**ASSIGNED TASK:**
Your response should reproduce every line of the entries that contains the word "katalogu".

**Items from a data source:**
◆ ◆ ◆ ◆ ◆ ◆ ◆
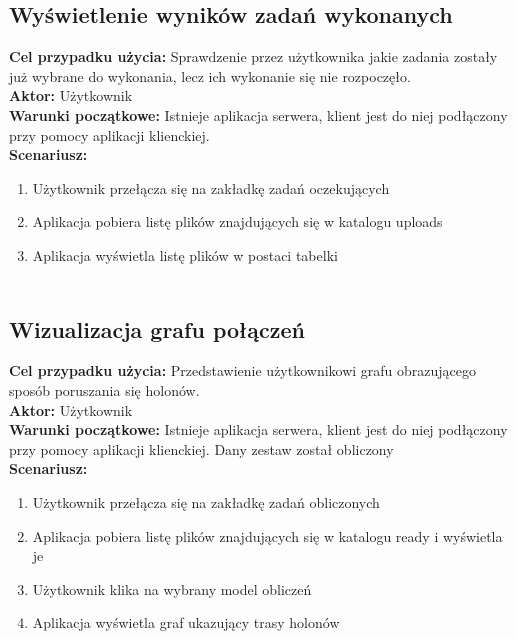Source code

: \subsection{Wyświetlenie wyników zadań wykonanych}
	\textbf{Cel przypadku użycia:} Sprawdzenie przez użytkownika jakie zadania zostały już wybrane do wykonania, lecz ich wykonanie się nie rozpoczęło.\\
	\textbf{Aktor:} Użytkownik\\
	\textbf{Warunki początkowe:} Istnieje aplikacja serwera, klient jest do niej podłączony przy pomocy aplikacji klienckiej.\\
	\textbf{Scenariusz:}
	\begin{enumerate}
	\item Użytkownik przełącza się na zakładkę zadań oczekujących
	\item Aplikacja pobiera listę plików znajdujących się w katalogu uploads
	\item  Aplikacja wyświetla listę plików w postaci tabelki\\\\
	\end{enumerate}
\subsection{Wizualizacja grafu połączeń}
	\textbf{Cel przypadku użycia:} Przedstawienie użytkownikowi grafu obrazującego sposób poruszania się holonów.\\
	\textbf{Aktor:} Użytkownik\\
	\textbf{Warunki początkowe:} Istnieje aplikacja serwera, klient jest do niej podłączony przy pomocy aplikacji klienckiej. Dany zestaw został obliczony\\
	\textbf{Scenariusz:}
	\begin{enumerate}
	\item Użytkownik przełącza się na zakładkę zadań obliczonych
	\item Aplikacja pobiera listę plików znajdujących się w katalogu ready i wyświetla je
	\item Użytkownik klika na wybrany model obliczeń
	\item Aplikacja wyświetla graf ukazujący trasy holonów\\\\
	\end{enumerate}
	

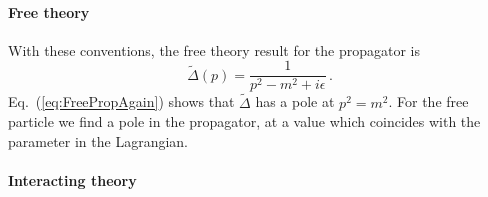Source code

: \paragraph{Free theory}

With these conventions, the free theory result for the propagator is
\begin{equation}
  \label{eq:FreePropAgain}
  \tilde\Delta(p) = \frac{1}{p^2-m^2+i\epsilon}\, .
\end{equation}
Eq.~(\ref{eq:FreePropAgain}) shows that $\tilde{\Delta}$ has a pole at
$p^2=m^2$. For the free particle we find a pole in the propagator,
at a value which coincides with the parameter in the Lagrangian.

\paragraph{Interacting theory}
◆ ◆ ◆ ◆ ◆ ◆ ◆
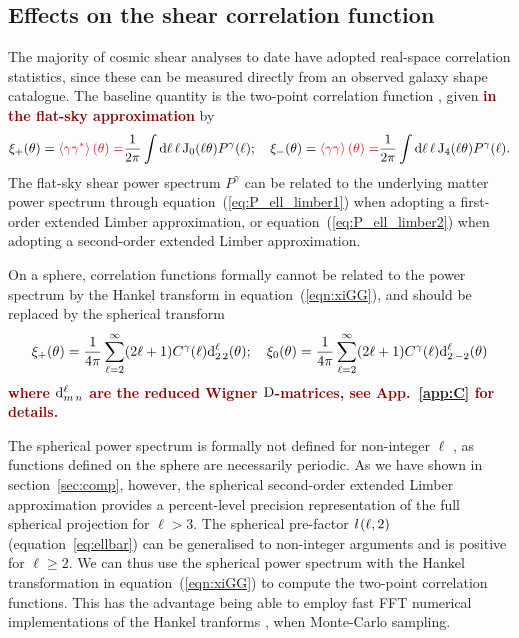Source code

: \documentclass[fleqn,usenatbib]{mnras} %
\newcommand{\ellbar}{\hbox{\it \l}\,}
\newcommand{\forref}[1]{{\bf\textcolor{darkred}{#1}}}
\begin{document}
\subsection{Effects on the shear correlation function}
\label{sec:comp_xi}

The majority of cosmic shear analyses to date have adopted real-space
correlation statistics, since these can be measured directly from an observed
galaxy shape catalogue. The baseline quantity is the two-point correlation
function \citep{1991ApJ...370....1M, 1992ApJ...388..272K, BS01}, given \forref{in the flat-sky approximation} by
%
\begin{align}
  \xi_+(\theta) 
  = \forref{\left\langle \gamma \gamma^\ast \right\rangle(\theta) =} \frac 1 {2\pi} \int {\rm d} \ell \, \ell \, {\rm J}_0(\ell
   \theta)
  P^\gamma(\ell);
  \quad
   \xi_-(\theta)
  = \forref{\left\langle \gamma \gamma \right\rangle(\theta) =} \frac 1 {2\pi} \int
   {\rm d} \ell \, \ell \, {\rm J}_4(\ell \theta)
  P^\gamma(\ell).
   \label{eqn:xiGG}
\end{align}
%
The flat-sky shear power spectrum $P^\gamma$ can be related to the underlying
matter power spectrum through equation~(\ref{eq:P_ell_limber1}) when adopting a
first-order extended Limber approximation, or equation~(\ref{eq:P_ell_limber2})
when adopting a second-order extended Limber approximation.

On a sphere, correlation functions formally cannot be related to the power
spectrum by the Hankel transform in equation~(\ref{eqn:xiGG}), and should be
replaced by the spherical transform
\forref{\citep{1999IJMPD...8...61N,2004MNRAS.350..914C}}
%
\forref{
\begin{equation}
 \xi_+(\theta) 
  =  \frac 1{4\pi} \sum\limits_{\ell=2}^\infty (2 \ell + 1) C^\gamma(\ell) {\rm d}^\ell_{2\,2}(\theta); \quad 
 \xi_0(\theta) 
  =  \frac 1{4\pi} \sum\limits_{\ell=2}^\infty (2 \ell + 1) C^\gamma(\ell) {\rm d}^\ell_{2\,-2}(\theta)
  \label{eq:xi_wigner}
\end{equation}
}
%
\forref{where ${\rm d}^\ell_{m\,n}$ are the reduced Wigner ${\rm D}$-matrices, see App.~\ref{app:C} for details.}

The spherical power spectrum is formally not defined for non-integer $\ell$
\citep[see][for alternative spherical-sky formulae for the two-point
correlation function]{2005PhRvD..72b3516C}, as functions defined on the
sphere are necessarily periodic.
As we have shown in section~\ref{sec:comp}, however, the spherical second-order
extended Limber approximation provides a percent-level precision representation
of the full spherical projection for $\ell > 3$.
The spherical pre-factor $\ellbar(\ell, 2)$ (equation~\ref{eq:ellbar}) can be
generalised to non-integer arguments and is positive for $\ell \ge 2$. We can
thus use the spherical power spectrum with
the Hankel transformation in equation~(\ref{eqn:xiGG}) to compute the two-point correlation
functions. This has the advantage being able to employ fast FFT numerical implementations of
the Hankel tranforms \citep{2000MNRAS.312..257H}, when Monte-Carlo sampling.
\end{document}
◆ ◆ ◆ ◆ ◆ ◆ ◆
**SOLUTION TO THIS EXERCISE:**
	\item Aplikacja pobiera listę plików znajdujących się w katalogu uploads
	\item Aplikacja pobiera listę plików znajdujących się w katalogu ready i wyświetla je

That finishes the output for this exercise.